PROBLEM - From the records below, extract only the lines running from the line with "CRP 通过确定优先加载的资源以及加载顺序，允许浏览器尽可能快地加载页面。" to the line with "您可以根据此图表利用以下方式提升您的 CRP：", both lines included, reproducing them exactly.

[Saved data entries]
**********
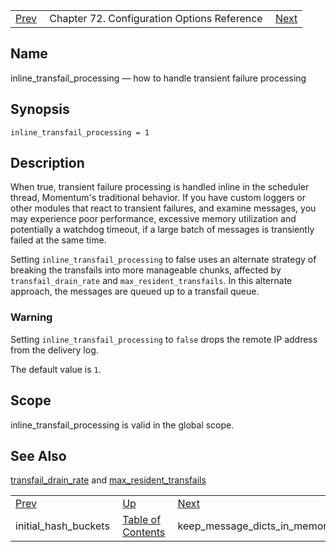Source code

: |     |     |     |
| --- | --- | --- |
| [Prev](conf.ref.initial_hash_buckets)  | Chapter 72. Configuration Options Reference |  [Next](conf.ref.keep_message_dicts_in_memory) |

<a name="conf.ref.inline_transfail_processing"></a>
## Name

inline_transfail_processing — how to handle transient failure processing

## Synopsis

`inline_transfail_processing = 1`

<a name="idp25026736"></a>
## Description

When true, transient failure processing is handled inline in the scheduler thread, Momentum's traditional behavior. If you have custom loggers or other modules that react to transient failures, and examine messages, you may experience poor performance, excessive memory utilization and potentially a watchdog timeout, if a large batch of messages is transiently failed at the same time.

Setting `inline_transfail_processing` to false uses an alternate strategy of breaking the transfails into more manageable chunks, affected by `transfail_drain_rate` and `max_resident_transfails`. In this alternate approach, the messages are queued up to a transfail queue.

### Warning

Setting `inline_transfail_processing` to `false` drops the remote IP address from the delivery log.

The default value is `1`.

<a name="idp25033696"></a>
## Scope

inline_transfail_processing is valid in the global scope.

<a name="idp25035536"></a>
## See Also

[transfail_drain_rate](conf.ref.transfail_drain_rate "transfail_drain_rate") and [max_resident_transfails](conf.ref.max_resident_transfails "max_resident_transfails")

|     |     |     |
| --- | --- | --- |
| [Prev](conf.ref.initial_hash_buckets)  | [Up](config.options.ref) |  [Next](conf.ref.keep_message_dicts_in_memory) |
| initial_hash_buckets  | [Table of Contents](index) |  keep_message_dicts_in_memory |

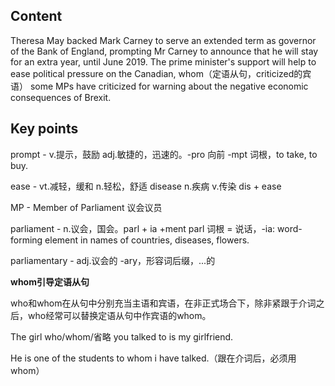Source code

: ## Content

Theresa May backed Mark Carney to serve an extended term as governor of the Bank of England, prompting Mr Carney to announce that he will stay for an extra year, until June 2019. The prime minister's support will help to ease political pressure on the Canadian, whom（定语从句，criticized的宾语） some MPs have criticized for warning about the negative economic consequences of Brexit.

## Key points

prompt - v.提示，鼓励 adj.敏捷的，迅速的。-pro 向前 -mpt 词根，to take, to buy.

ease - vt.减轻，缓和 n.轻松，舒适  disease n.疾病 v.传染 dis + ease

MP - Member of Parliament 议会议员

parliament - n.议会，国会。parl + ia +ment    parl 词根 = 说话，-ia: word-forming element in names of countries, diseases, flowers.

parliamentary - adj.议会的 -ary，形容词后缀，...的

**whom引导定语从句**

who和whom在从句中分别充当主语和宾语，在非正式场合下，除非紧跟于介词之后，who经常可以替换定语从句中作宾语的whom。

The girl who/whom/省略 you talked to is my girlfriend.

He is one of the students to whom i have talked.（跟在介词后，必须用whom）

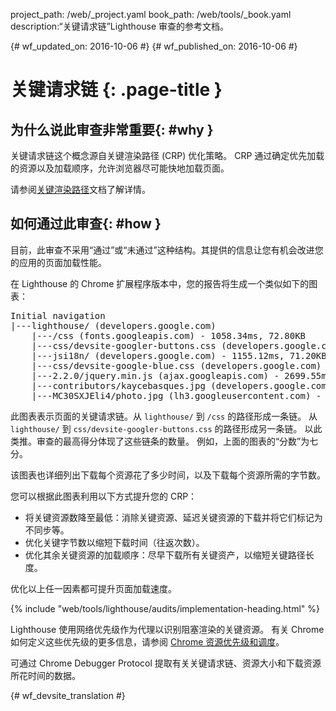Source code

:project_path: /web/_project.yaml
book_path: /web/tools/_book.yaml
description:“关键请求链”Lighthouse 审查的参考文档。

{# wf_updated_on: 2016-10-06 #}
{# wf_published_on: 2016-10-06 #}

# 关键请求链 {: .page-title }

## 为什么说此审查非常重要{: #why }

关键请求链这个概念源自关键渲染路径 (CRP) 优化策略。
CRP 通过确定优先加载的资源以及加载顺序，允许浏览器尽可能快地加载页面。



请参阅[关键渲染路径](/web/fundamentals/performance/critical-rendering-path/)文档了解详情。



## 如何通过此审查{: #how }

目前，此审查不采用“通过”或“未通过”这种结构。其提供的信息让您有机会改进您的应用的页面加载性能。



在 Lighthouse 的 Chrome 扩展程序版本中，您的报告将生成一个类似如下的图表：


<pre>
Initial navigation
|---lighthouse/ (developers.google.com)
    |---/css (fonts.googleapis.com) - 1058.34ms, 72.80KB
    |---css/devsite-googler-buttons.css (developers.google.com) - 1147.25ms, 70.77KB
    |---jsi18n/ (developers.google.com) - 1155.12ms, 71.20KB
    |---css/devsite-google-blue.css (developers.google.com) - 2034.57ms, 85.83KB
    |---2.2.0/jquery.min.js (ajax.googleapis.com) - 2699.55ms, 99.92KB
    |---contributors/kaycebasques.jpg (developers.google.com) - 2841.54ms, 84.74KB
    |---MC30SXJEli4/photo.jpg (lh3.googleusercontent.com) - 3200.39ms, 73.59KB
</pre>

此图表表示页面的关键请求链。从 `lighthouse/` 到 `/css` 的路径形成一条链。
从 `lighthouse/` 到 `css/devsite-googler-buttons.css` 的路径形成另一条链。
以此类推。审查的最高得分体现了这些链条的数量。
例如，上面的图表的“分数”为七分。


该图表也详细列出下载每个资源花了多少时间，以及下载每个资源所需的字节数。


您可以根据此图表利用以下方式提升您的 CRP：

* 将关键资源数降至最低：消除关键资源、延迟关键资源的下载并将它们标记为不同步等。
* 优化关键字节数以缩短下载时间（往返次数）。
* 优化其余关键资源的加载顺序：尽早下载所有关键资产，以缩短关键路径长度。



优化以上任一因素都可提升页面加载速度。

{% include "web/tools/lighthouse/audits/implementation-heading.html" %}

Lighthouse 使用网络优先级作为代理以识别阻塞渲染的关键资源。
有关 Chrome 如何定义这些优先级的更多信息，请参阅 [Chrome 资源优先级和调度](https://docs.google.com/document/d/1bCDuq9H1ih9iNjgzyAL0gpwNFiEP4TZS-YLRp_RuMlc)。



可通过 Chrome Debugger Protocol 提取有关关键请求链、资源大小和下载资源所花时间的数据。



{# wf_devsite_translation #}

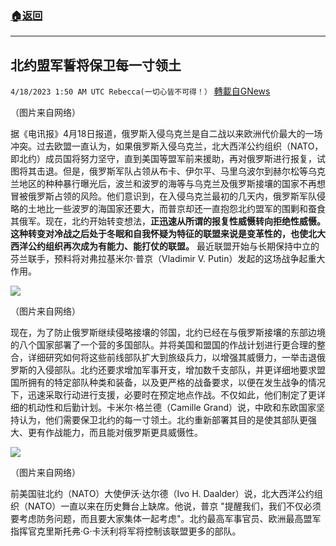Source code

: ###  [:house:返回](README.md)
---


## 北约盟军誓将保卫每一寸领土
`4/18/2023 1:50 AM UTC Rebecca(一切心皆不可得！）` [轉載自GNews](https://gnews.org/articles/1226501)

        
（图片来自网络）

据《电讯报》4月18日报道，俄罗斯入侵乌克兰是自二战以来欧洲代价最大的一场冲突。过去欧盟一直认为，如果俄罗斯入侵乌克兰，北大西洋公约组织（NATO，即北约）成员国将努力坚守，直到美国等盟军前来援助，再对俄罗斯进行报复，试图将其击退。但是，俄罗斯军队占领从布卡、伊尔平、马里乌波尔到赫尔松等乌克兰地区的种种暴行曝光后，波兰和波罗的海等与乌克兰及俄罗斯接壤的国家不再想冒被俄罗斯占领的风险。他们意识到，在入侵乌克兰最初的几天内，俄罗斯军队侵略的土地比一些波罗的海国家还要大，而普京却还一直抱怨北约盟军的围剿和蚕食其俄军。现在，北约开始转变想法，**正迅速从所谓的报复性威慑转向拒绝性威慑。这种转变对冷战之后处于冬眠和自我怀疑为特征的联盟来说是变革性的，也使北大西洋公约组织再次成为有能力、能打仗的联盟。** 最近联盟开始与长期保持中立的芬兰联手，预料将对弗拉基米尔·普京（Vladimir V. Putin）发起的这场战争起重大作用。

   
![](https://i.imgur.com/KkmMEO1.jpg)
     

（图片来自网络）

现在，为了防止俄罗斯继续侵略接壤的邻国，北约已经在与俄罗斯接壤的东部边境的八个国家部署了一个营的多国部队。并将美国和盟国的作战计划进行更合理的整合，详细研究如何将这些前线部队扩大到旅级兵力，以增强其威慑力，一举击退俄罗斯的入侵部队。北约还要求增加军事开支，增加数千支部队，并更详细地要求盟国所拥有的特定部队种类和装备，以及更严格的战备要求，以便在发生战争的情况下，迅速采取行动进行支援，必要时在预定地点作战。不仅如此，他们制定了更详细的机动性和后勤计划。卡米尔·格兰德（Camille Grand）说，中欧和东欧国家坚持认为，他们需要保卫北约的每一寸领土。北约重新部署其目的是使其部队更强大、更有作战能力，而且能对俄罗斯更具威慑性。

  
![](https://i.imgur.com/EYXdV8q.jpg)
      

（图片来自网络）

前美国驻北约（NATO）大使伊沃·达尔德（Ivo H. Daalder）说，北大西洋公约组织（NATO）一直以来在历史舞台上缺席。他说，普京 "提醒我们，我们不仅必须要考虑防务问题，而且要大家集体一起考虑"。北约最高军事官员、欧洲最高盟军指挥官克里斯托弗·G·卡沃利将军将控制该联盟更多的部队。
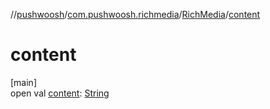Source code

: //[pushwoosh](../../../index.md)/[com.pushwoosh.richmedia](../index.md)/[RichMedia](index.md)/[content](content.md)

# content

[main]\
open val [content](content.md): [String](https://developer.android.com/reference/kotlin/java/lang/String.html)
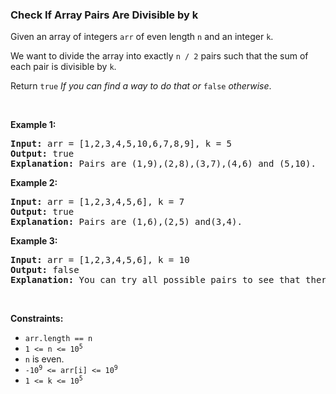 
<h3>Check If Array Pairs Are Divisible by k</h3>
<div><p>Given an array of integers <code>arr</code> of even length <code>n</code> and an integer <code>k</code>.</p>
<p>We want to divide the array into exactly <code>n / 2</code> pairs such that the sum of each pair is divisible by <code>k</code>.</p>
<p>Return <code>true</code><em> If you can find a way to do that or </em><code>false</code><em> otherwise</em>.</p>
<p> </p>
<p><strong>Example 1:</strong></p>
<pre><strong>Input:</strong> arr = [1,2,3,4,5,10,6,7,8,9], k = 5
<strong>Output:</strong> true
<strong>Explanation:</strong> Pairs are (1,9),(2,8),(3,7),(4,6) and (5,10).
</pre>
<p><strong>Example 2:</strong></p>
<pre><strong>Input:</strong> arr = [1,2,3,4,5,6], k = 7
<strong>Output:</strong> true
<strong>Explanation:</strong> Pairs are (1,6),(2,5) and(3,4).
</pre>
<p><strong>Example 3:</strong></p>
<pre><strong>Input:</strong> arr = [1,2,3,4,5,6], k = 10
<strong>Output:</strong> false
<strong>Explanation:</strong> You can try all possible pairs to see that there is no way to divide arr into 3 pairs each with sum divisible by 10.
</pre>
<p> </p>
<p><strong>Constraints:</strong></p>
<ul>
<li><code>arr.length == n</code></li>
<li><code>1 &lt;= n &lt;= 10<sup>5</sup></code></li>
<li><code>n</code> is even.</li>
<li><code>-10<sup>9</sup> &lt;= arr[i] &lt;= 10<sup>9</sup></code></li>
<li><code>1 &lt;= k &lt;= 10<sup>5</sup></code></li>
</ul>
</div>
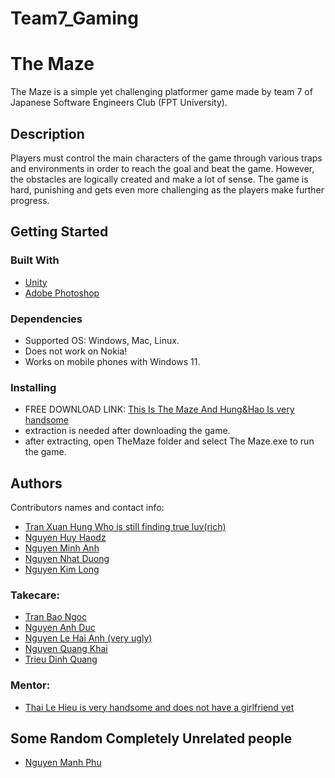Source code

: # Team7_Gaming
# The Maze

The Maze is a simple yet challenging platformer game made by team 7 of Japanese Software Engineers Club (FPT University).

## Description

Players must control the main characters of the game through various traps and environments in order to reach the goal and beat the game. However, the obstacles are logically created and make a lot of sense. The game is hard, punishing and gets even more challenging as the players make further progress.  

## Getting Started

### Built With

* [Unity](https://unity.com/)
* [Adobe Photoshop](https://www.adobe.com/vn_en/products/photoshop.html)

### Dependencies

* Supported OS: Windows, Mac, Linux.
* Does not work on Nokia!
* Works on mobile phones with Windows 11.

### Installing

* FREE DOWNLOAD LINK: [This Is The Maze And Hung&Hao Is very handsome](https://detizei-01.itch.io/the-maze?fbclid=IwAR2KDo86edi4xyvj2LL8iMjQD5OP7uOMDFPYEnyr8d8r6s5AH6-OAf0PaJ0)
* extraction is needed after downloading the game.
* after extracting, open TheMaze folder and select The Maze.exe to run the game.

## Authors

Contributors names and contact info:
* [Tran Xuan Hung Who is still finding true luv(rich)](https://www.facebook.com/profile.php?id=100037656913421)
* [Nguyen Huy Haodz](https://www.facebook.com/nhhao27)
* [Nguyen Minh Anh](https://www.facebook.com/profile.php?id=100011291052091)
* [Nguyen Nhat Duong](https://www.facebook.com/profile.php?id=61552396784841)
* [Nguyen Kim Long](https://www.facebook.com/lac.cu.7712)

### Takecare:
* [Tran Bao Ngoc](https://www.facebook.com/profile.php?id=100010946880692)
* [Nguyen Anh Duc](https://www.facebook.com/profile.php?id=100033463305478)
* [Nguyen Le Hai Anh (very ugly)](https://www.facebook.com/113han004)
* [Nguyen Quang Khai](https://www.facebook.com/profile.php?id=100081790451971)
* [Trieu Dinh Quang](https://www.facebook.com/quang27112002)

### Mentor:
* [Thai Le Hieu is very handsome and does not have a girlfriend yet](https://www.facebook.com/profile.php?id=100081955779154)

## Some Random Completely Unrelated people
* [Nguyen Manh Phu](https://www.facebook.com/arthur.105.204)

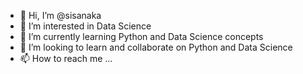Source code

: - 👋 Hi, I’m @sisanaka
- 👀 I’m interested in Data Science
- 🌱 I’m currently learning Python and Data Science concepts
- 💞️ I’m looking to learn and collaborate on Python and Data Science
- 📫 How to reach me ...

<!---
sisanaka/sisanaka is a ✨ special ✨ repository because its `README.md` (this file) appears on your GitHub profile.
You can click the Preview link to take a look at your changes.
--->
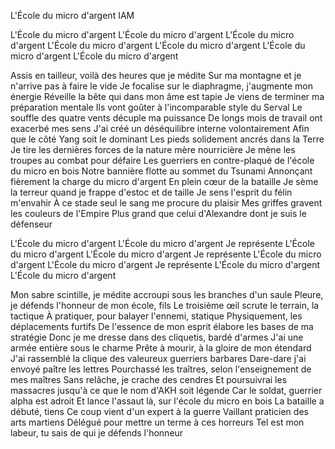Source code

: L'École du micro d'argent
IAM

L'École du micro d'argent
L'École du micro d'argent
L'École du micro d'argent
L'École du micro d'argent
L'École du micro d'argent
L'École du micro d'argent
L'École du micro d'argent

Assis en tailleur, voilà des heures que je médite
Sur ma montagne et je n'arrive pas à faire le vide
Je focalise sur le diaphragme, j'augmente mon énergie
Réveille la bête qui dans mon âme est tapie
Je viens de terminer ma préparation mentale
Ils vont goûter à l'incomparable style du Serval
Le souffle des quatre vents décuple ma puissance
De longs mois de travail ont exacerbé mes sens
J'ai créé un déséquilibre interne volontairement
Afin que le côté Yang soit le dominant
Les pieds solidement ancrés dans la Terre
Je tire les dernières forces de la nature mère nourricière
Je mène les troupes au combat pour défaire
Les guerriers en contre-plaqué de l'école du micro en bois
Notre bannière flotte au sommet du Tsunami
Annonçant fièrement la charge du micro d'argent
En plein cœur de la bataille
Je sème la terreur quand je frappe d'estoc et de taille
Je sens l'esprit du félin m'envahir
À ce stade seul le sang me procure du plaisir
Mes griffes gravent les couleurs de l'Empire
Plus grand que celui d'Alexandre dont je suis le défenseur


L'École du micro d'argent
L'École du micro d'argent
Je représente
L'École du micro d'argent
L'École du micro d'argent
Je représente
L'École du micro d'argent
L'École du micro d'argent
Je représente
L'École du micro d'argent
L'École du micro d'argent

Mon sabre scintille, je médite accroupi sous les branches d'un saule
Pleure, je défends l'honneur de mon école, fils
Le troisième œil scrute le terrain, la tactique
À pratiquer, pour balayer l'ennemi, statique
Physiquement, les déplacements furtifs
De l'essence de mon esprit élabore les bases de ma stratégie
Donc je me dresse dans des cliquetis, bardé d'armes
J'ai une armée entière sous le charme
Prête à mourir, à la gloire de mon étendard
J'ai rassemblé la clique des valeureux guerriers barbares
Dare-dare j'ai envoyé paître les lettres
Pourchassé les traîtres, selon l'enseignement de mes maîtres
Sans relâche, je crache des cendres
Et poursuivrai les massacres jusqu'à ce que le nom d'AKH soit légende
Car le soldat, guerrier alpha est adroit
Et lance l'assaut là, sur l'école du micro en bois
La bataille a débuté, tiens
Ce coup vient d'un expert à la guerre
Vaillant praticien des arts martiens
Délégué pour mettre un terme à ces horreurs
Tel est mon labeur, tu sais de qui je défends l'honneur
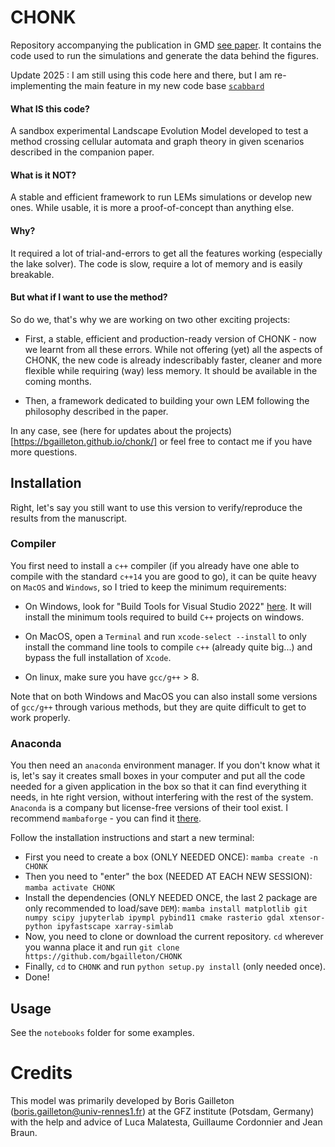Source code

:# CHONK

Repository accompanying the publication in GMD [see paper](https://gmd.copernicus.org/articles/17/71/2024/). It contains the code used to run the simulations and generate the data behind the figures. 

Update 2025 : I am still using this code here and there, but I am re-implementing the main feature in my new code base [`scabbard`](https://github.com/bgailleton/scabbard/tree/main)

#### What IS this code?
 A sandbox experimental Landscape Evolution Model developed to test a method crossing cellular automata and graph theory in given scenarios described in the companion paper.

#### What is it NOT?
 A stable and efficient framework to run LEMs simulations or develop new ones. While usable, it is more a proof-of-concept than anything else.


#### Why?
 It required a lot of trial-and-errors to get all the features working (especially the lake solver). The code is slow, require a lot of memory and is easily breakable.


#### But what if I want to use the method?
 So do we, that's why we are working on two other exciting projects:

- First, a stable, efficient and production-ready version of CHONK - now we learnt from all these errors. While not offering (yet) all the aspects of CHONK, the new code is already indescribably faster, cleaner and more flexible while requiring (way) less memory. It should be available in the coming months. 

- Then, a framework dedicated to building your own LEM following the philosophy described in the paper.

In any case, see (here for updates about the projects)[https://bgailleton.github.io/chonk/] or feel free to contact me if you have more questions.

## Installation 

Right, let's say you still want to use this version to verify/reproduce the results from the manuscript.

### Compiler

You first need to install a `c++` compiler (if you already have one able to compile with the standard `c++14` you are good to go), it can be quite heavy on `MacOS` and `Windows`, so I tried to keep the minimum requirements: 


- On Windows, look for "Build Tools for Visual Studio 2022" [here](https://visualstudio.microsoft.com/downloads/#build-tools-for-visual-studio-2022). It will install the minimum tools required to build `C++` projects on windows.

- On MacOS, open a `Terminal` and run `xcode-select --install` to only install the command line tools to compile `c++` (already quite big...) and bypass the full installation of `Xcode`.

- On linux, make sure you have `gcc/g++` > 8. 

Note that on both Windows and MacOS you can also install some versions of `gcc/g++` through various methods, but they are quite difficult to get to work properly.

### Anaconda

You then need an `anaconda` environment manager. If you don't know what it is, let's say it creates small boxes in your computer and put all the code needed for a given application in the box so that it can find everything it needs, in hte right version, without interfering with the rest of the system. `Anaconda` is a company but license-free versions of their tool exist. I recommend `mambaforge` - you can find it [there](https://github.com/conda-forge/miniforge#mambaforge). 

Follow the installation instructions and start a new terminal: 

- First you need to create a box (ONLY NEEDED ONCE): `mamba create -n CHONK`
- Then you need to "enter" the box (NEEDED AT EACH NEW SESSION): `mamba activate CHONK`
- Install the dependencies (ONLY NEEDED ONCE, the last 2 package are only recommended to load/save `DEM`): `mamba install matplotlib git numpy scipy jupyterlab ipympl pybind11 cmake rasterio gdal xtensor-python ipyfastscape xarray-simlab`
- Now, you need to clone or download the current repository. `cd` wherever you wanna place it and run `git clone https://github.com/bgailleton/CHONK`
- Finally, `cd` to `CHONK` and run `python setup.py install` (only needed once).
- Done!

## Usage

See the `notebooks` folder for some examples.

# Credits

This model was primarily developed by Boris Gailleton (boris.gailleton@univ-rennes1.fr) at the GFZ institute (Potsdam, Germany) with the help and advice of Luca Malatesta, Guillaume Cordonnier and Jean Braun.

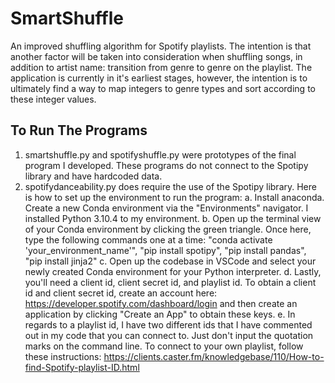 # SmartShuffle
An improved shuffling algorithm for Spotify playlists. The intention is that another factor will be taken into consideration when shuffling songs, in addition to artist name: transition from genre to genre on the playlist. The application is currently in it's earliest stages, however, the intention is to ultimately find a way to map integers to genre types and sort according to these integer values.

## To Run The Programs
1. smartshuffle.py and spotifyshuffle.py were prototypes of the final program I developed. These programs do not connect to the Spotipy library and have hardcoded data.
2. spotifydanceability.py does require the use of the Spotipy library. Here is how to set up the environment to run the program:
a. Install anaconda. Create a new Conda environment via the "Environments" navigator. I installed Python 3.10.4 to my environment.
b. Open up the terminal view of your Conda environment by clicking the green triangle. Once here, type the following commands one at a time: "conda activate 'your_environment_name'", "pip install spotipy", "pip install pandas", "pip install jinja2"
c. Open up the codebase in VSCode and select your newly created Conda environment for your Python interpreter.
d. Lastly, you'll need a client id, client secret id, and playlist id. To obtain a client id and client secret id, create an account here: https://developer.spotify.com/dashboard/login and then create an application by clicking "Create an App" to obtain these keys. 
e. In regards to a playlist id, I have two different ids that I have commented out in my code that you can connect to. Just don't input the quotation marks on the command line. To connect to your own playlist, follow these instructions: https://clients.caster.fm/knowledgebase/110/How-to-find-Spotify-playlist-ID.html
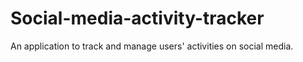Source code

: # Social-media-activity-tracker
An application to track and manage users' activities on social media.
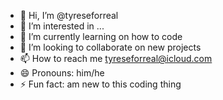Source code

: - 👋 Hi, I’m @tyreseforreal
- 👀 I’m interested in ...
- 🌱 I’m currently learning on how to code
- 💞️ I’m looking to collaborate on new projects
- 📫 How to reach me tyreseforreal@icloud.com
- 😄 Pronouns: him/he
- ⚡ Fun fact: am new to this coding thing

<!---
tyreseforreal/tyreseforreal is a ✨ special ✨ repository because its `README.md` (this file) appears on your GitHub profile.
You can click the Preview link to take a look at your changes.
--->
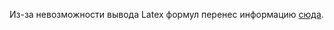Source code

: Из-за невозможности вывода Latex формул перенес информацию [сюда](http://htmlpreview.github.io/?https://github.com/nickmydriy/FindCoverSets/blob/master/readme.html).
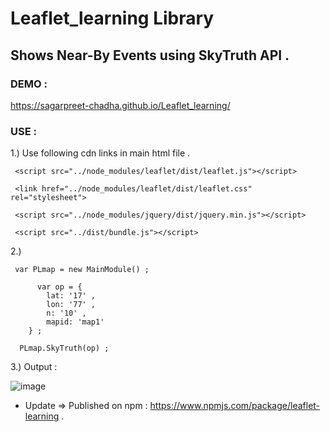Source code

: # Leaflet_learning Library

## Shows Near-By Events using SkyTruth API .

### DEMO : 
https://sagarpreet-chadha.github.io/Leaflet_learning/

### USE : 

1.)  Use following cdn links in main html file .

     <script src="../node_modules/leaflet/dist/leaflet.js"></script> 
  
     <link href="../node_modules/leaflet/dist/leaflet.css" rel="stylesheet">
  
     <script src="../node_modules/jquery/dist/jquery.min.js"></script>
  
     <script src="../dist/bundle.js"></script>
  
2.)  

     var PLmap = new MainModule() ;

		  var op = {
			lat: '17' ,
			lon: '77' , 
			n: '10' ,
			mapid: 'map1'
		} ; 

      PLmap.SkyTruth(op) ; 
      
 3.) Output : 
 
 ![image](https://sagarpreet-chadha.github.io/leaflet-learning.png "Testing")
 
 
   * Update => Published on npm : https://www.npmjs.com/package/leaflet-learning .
**********
SOLUTION TO THE EXERCISE -
CRP 通过确定优先加载的资源以及加载顺序，允许浏览器尽可能快地加载页面。



请参阅[关键渲染路径](/web/fundamentals/performance/critical-rendering-path/)文档了解详情。



## 如何通过此审查{: #how }

目前，此审查不采用“通过”或“未通过”这种结构。其提供的信息让您有机会改进您的应用的页面加载性能。



在 Lighthouse 的 Chrome 扩展程序版本中，您的报告将生成一个类似如下的图表：


<pre>
Initial navigation
|---lighthouse/ (developers.google.com)
    |---/css (fonts.googleapis.com) - 1058.34ms, 72.80KB
    |---css/devsite-googler-buttons.css (developers.google.com) - 1147.25ms, 70.77KB
    |---jsi18n/ (developers.google.com) - 1155.12ms, 71.20KB
    |---css/devsite-google-blue.css (developers.google.com) - 2034.57ms, 85.83KB
    |---2.2.0/jquery.min.js (ajax.googleapis.com) - 2699.55ms, 99.92KB
    |---contributors/kaycebasques.jpg (developers.google.com) - 2841.54ms, 84.74KB
    |---MC30SXJEli4/photo.jpg (lh3.googleusercontent.com) - 3200.39ms, 73.59KB
</pre>

此图表表示页面的关键请求链。从 `lighthouse/` 到 `/css` 的路径形成一条链。
从 `lighthouse/` 到 `css/devsite-googler-buttons.css` 的路径形成另一条链。
以此类推。审查的最高得分体现了这些链条的数量。
例如，上面的图表的“分数”为七分。


该图表也详细列出下载每个资源花了多少时间，以及下载每个资源所需的字节数。


您可以根据此图表利用以下方式提升您的 CRP：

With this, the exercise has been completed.